I arrived at the stadium -- The Home of the Bears! -- last Thursday afternoon and asked the guy taking tickets if there were any concessions (stupid question). "Yeah, do you see that white building down at the other end of the field?" He then practically winked at me. "Get the steak sandwich."
Now, as a rule of thumb, it's always a good practice to order what the locals recommend. And the steak sandwich at Mel Eide Field is no exception. Served on a toasted bun, if you like, and slathered with grilled onions (and cheese, if you want), it makes for an almost perfect pregame meal. But actually getting it, at least for me, was a little confusing.
I approached the first window with some hesitancy, like George Costanza, above. There were several actual windows open and a sign commanding, "FORM FIVE LINES." Since I was pretty much the first one there I closed my eyes and just walked forward until one of the ladies asked, "Can I help you?"
"Yeah, uh, steak sandwich please?"
"Sure thing, honey. Oh -- and go Cats!" (I was wearing a Northwestern cap.)
"Huh? Oh, yes, of course. And go Bears!" (It's another good practice to at least pretend to root for the home team.)
"What'd he say?" asked another lady. "He wants a beer? We don't sell beer."
"No, no, no," I said. "Uh, never mind. Just a bag of chips and water. Thank you."
The first woman then handed me a slip of paper with check marks next to "steak sandwich," "chips" and "water."
"You go to the next window to get your food."
"Oh, gotcha." I side-stepped my way over to the next window like George. The lady there handed me a bag of chips, a bottle of water and my steak sandwich wrapped in tin foil. But the sandwich felt a little light. I opened it up, like George opened his bag, and found there was just ... an empty bun!"
I must have looked up with an expression of tremendous disappointment because the lady looked back at me like my dog had just died. "You go down to the grill and hand the guys your bun and they'll give you the meat."
"Oh, got it. Thanks!"
I then side-stepped, again, a little farther, down to the guys manning the grill.
"You want me to toast that bun?"
"Uh, yeah, sure. Thanks."
"How about grilled onions?"
"Oh, yes, please!"
He didn't ask me if I wanted cheese, though, and I think that was an option. (I'll have to remember that next time.)
While waiting for the steak part of my steak sandwich (and it was a fairly long wait; who did this guy think he was, Charlie Trotter?) I reflected on the fact that the first two stations of this process were entirely "manned" by women while the last one was strictly men.

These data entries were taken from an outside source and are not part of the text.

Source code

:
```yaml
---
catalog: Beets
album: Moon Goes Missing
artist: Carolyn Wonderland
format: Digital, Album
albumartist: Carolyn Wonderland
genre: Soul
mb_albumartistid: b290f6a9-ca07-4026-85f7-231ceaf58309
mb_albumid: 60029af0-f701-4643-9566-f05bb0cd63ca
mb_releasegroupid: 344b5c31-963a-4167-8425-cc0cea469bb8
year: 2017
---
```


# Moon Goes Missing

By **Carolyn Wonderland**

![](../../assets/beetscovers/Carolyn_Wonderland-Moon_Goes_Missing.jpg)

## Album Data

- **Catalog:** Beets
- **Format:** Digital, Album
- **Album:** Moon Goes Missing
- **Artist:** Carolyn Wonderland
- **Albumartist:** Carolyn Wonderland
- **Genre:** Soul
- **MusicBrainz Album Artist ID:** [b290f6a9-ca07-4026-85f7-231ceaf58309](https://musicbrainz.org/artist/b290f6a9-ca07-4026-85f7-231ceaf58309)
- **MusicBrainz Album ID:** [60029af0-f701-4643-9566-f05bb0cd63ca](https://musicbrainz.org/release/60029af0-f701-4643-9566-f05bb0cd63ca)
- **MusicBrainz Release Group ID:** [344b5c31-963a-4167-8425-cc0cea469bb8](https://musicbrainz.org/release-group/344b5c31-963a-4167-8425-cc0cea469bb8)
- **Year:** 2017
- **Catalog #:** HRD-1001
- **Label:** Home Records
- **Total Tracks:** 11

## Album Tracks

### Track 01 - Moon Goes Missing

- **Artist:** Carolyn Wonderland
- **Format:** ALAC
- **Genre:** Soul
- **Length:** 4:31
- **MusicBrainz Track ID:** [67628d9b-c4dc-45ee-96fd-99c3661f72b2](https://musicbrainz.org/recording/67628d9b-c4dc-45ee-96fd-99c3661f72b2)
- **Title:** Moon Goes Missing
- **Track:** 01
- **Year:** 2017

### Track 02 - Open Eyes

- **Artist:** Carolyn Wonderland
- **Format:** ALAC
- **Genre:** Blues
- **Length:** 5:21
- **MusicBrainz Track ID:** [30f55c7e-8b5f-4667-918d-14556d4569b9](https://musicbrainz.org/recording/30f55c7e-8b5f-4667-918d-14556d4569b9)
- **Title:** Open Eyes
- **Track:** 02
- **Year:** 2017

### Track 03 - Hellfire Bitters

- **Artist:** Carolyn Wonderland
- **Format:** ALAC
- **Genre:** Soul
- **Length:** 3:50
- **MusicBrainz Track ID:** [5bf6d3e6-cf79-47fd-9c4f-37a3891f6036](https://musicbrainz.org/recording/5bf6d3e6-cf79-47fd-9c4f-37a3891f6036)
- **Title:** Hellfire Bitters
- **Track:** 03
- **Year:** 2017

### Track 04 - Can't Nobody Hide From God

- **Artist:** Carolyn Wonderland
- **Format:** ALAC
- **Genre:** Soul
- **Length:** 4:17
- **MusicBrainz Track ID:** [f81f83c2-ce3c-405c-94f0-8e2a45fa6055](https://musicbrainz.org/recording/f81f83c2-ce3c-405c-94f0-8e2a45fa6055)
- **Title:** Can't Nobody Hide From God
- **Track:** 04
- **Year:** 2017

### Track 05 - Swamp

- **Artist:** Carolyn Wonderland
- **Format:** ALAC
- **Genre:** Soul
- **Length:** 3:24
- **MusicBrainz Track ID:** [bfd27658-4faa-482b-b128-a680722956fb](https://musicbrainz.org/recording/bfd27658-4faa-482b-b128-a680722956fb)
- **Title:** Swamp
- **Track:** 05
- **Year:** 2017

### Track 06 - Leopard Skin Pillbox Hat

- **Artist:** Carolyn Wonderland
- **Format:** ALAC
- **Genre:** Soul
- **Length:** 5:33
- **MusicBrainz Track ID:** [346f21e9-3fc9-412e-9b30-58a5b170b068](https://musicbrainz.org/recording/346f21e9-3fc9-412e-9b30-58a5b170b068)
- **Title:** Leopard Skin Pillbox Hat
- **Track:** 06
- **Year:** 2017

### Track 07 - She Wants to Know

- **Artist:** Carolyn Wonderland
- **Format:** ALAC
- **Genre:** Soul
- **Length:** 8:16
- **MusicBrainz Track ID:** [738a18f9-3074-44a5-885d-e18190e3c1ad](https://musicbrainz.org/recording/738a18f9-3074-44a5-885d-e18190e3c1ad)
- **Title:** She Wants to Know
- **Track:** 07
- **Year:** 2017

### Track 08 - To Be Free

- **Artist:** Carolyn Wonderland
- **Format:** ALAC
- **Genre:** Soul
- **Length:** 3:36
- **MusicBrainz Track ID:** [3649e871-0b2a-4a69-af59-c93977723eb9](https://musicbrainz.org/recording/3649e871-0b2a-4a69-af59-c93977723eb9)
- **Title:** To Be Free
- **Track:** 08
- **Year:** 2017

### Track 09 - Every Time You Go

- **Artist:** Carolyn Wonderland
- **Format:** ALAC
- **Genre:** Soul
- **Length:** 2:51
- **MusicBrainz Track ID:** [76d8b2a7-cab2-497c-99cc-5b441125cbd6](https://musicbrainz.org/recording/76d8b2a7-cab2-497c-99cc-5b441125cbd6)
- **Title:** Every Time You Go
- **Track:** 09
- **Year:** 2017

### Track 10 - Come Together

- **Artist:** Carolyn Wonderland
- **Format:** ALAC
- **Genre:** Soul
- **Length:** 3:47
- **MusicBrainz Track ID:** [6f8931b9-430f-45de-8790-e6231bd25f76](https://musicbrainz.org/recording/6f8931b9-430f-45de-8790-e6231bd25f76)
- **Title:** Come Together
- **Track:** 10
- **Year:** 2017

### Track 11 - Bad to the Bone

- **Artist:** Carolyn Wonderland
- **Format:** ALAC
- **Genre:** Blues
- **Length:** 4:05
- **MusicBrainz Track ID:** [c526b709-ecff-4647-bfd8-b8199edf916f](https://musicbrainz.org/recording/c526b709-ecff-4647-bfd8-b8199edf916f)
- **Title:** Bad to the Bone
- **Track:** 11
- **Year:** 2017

And I thought about what a friend once told me: women cook inside and men cook outside. "That's just the way it is, Mike." And it's true: these guys would never trust a woman to work the grill part of this operation.
I finally got my steak sandwich with grilled onions (sans cheese) and took it over to the condiments table where I added some A 1 Sauce. I went over to a nearby picnic table and dined in the fading sunlight of a beautiful late summer's afternoon. It was delightful.
But soon it was time for the game!
Two phrases I kept running into at Lake Zurich were "WE ARE RELENTLESS!" and "BREACH THE WALL!" While the first is self-explanatory, the second was a bit of a puzzle for me. I had assumed it meant "Hold the Wall" or "Don't Allow Anyone Through This Wall" or something, but in Merriam-Webster.com it defines "breach" as "a hole or opening in something (such as a wall) made by breaking through it."
So I assume the Lake Zurich football players aren't protecting their wall so much as trying to break through the other team's wall. Make sense?
At any rate, the Bears proved relentless in their game against the visiting Blue Devils of Warren, allowing only seven points, en route to a 27-7 victory. Warren, which entered the game undefeated, scored its lone touchdown in the third period to break Lake Zurich's string of ten scoreless quarters this season. The Bears defense is as good as you've heard and their offense isn't bad either. If you want to see them in action I'd recommend the Lake Forest (3-0) game at home on September 27. Should be a good test for both programs.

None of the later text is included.